Python爬虫与信息提取系列(二)-CFANZ编程社区

beautifulSoup “美味的汤，绿色的浓汤”

一个灵活又方便的网页解析库，处理高效，支持多种解析器。
利用它就不用编写正则表达式也能方便的实现网页信息的抓取

Beautiful Soup 安装

使用pip 安装

pip install beautifulsoup

方法 :

from bs4 import BeautifulSoup
soup = BeautifulSoup('<p>data</p>' ,'html.parser')

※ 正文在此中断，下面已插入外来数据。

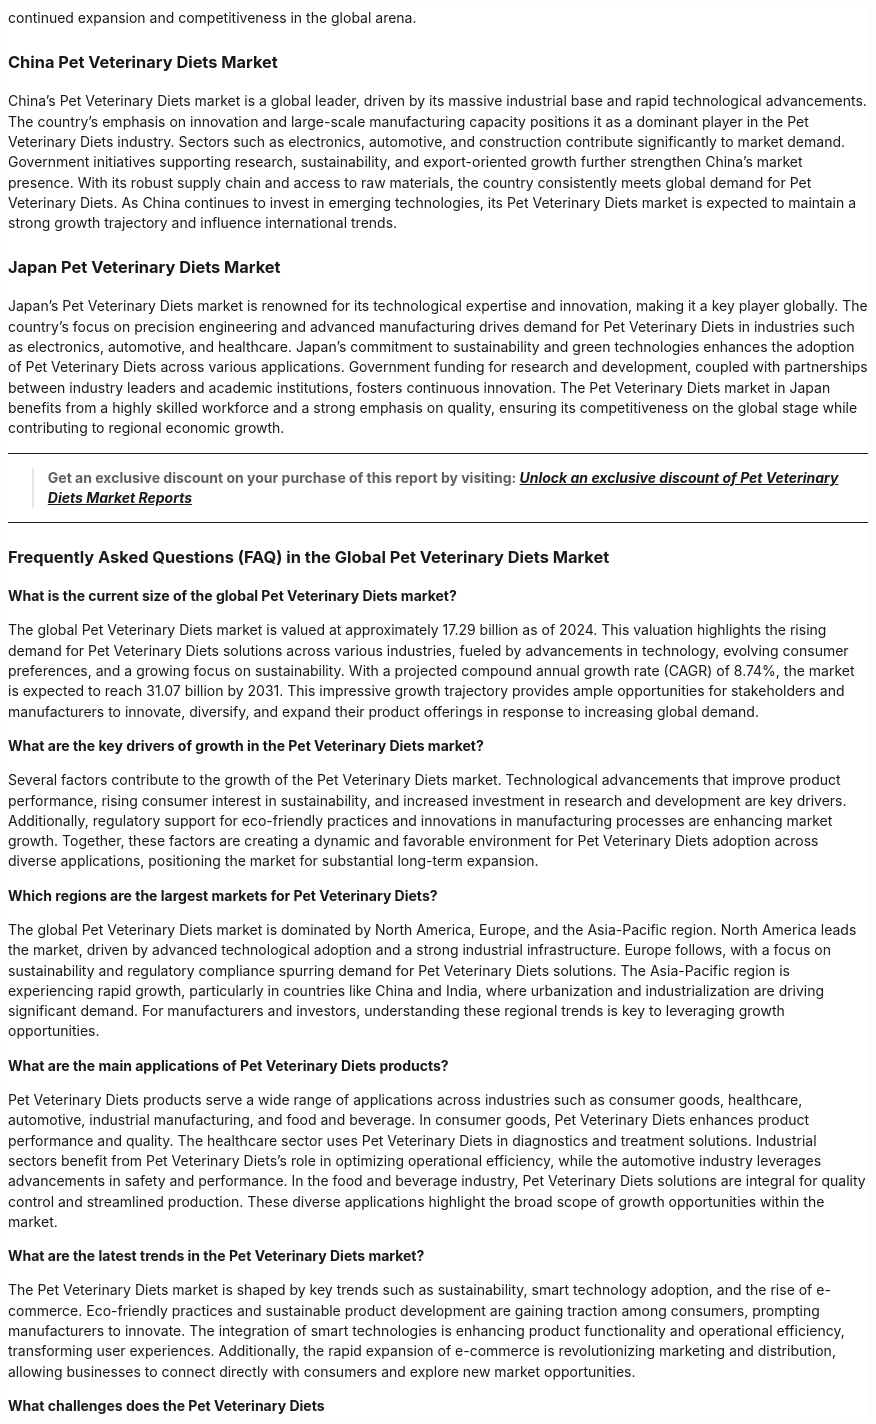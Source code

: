 continued expansion and competitiveness in the global arena.</p><h3>China Pet Veterinary Diets Market</h3><p>China&rsquo;s Pet Veterinary Diets market is a global leader, driven by its massive industrial base and rapid technological advancements. The country&rsquo;s emphasis on innovation and large-scale manufacturing capacity positions it as a dominant player in the Pet Veterinary Diets industry. Sectors such as electronics, automotive, and construction contribute significantly to market demand. Government initiatives supporting research, sustainability, and export-oriented growth further strengthen China&rsquo;s market presence. With its robust supply chain and access to raw materials, the country consistently meets global demand for Pet Veterinary Diets. As China continues to invest in emerging technologies, its Pet Veterinary Diets market is expected to maintain a strong growth trajectory and influence international trends.</p><h3>Japan Pet Veterinary Diets Market</h3><p>Japan&rsquo;s Pet Veterinary Diets market is renowned for its technological expertise and innovation, making it a key player globally. The country&rsquo;s focus on precision engineering and advanced manufacturing drives demand for Pet Veterinary Diets in industries such as electronics, automotive, and healthcare. Japan&rsquo;s commitment to sustainability and green technologies enhances the adoption of Pet Veterinary Diets across various applications. Government funding for research and development, coupled with partnerships between industry leaders and academic institutions, fosters continuous innovation. The Pet Veterinary Diets market in Japan benefits from a highly skilled workforce and a strong emphasis on quality, ensuring its competitiveness on the global stage while contributing to regional economic growth.</p><hr /><blockquote><p><strong>Get an exclusive discount on your purchase of this report by visiting: <em><a href="://marketresearchpulse.com/ask-for-discount/66563?utm_source=Github&amp;utm_medium=023">Unlock an exclusive discount of Pet Veterinary Diets Market Reports</a></em>&nbsp;</strong></p></blockquote><hr /><h3>Frequently Asked Questions (FAQ) in the Global Pet Veterinary Diets Market</h3><p><strong>What is the current size of the global Pet Veterinary Diets market?</strong></p><p>The global Pet Veterinary Diets market is valued at approximately 17.29 billion as of 2024. This valuation highlights the rising demand for Pet Veterinary Diets solutions across various industries, fueled by advancements in technology, evolving consumer preferences, and a growing focus on sustainability. With a projected compound annual growth rate (CAGR) of 8.74%, the market is expected to reach 31.07 billion by 2031. This impressive growth trajectory provides ample opportunities for stakeholders and manufacturers to innovate, diversify, and expand their product offerings in response to increasing global demand.</p><p><strong>What are the key drivers of growth in the Pet Veterinary Diets market?</strong></p><p>Several factors contribute to the growth of the Pet Veterinary Diets market. Technological advancements that improve product performance, rising consumer interest in sustainability, and increased investment in research and development are key drivers. Additionally, regulatory support for eco-friendly practices and innovations in manufacturing processes are enhancing market growth. Together, these factors are creating a dynamic and favorable environment for Pet Veterinary Diets adoption across diverse applications, positioning the market for substantial long-term expansion.</p><p><strong>Which regions are the largest markets for Pet Veterinary Diets?</strong></p><p>The global Pet Veterinary Diets market is dominated by North America, Europe, and the Asia-Pacific region. North America leads the market, driven by advanced technological adoption and a strong industrial infrastructure. Europe follows, with a focus on sustainability and regulatory compliance spurring demand for Pet Veterinary Diets solutions. The Asia-Pacific region is experiencing rapid growth, particularly in countries like China and India, where urbanization and industrialization are driving significant demand. For manufacturers and investors, understanding these regional trends is key to leveraging growth opportunities.</p><p><strong>What are the main applications of Pet Veterinary Diets products?</strong></p><p>Pet Veterinary Diets products serve a wide range of applications across industries such as consumer goods, healthcare, automotive, industrial manufacturing, and food and beverage. In consumer goods, Pet Veterinary Diets enhances product performance and quality. The healthcare sector uses Pet Veterinary Diets in diagnostics and treatment solutions. Industrial sectors benefit from Pet Veterinary Diets&rsquo;s role in optimizing operational efficiency, while the automotive industry leverages advancements in safety and performance. In the food and beverage industry, Pet Veterinary Diets solutions are integral for quality control and streamlined production. These diverse applications highlight the broad scope of growth opportunities within the market.</p><p><strong>What are the latest trends in the Pet Veterinary Diets market?</strong></p><p>The Pet Veterinary Diets market is shaped by key trends such as sustainability, smart technology adoption, and the rise of e-commerce. Eco-friendly practices and sustainable product development are gaining traction among consumers, prompting manufacturers to innovate. The integration of smart technologies is enhancing product functionality and operational efficiency, transforming user experiences. Additionally, the rapid expansion of e-commerce is revolutionizing marketing and distribution, allowing businesses to connect directly with consumers and explore new market opportunities.</p><p><strong>What challenges does the Pet Veterinary Diets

获取网站信息,并用beautifulsoup 进行html解析

import requests
from bs4 import BeautifulSoup
url = "https://python123.io/ws/demo.html"
r = requests.get(url)
demo = r.text

soup = BeautifulSoup(demo,"html.parser") # 对demo 进行html解析
print(soup.prettify())

Python爬虫与信息提取系列(二)_python

Python爬虫与信息提取系列(二)_html解析_02

Python爬虫与信息提取系列(二)_html_03

import requests
from bs4 import BeautifulSoup
url = "https://python123.io/ws/demo.html"
r = requests.get(url)
demo = r.text

soup = BeautifulSoup(demo,"html.parser") # 对demo 进行html解析 
print(soup.title) #打印标签
print(soup.a.parent.parent.name) #打印 标签a的父亲的父亲的名字 
#output
#<title>This is a python demo page</title>
#body

import requests
from bs4 import BeautifulSoup
url = "https://python123.io/ws/demo.html"
r = requests.get(url)
demo = r.text

soup = BeautifulSoup(demo,"html.parser") # 对demo 进行html解析
tag = soup.a
print(tag.attrs)#获取标签的属性
print(tag.attrs['class'])
print(tag.attrs['href'])
#output
#{'href': 'http://www.icourse163.org/course/BIT-268001', 'class': ['py1'], 'id': 'link1'}
#['py1']
#http://www.icourse163.org/course/BIT-268001 '''

import requests
from bs4 import BeautifulSoup
url = "https://python123.io/ws/demo.html"
r = requests.get(url)
demo = r.text

soup = BeautifulSoup(demo,"html.parser") # 对demo 进行html解析

newsoup = BeautifulSoup("<b><!--This is a comment--></b><p>This is not a comment</p>","html.parser")
print(newsoup.b.string ,"类型 : ", type(newsoup.b.string))
#This is a comment 类型 :  <class 'bs4.element.Comment'>

Python爬虫与信息提取系列(二)_html解析_04

for child in soup.body.children: #下行遍历
    if child == '\n':
        continue
    print(child) #遍历儿子节点

标签树的上行遍历

for parent in soup.a.parents: #标签数的上行遍历
    if parent is None:
        print(parent)
    else:
        print(parent.name)

标签树的平行遍历

for sibling in soup.a.next_siblings: #遍历平行后续节点 ,节点不一定是标签节点,也可能是字符串 
    print(sibling)
for sibling in soup.a.previous_siblings:
    print(sibling)

基于bs4 库的HTML 格式化和编码

如何让 html内容更友好 ?

import requests
from bs4 import BeautifulSoup
url = "https://python123.io/ws/demo.html"
r = requests.get(url)
demo = r.text

soup = BeautifulSoup(demo,"html.parser") # 对demo 进行html解析
print(soup.a.prettify() ) #让a标签更清晰

信息的标记

标记后的信息可形成信息组织结构,增加信息维度
标记后的信息可用于通信 ,存储 ,或展示
标记的结构与信息一样具有重要价值
标记后的信息更利于程序理解和运用

信息标记的三种形式及比较
XML(eXtensible Markup Language)是最早的通用信息标记语言,可扩展性好,但繁琐;标签由名字和属性构成,形式有:

<name>...</name>
<name />
<!--   -->

JSON(JavaScript Objection Notation)适合程序处理,较XML简洁;有类型的键值对,形式有:

"key":"value"
"key":["value1","value2"]
"key":{"subkey":"subvalue"}

YAML(YAML Ain't Markup Language)文本信息比例最高,可读性好;无类型的键值对,形式有:

key:value
key:#Comment
-value1
-value2
key:
  subkey:subvalue